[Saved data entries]

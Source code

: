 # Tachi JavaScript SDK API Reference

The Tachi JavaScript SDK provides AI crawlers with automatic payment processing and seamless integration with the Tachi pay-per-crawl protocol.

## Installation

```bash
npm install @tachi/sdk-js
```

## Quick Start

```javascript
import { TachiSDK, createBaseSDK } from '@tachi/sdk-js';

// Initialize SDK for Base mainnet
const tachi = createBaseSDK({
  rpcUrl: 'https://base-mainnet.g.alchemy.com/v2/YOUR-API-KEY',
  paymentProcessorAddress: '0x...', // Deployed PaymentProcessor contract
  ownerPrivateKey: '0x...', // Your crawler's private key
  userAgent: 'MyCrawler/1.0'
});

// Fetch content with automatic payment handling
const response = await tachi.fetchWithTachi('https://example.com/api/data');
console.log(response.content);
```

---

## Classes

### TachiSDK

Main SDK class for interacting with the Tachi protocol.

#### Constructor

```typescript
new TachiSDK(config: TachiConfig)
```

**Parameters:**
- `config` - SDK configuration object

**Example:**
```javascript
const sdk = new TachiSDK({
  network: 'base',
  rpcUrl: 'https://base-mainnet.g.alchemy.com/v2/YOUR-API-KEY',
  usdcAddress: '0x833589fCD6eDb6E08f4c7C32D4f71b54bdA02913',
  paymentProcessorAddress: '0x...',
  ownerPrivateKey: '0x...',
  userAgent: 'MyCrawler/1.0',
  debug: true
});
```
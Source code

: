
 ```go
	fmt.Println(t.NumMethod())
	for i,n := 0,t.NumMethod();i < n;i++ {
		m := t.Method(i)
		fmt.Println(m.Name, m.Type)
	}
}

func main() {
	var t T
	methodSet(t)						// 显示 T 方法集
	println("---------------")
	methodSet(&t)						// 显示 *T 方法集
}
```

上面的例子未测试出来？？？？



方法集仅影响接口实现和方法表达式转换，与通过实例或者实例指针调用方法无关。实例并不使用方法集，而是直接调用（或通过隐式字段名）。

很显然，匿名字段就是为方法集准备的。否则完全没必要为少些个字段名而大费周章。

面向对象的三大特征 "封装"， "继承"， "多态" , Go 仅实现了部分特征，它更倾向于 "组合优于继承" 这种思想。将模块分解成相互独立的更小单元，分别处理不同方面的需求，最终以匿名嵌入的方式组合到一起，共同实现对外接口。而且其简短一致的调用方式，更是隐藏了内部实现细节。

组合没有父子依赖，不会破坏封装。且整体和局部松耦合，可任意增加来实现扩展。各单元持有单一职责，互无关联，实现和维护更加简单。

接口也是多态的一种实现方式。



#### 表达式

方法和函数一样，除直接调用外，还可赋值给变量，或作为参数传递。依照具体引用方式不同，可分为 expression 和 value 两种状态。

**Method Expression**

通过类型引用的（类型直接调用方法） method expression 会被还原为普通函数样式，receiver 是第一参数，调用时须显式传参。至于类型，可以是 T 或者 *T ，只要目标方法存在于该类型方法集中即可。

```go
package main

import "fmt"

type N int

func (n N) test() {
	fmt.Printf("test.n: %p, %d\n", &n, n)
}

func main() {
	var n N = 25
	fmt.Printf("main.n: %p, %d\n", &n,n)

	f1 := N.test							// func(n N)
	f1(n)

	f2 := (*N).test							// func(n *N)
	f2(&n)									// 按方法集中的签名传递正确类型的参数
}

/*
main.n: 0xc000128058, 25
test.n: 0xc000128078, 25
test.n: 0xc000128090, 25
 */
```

[TASK ITEM] Please go through the data and copy each line containing the word "NumMethod".

[EXERCISE RESPONSE]
	fmt.Println(t.NumMethod())
	for i,n := 0,t.NumMethod();i < n;i++ {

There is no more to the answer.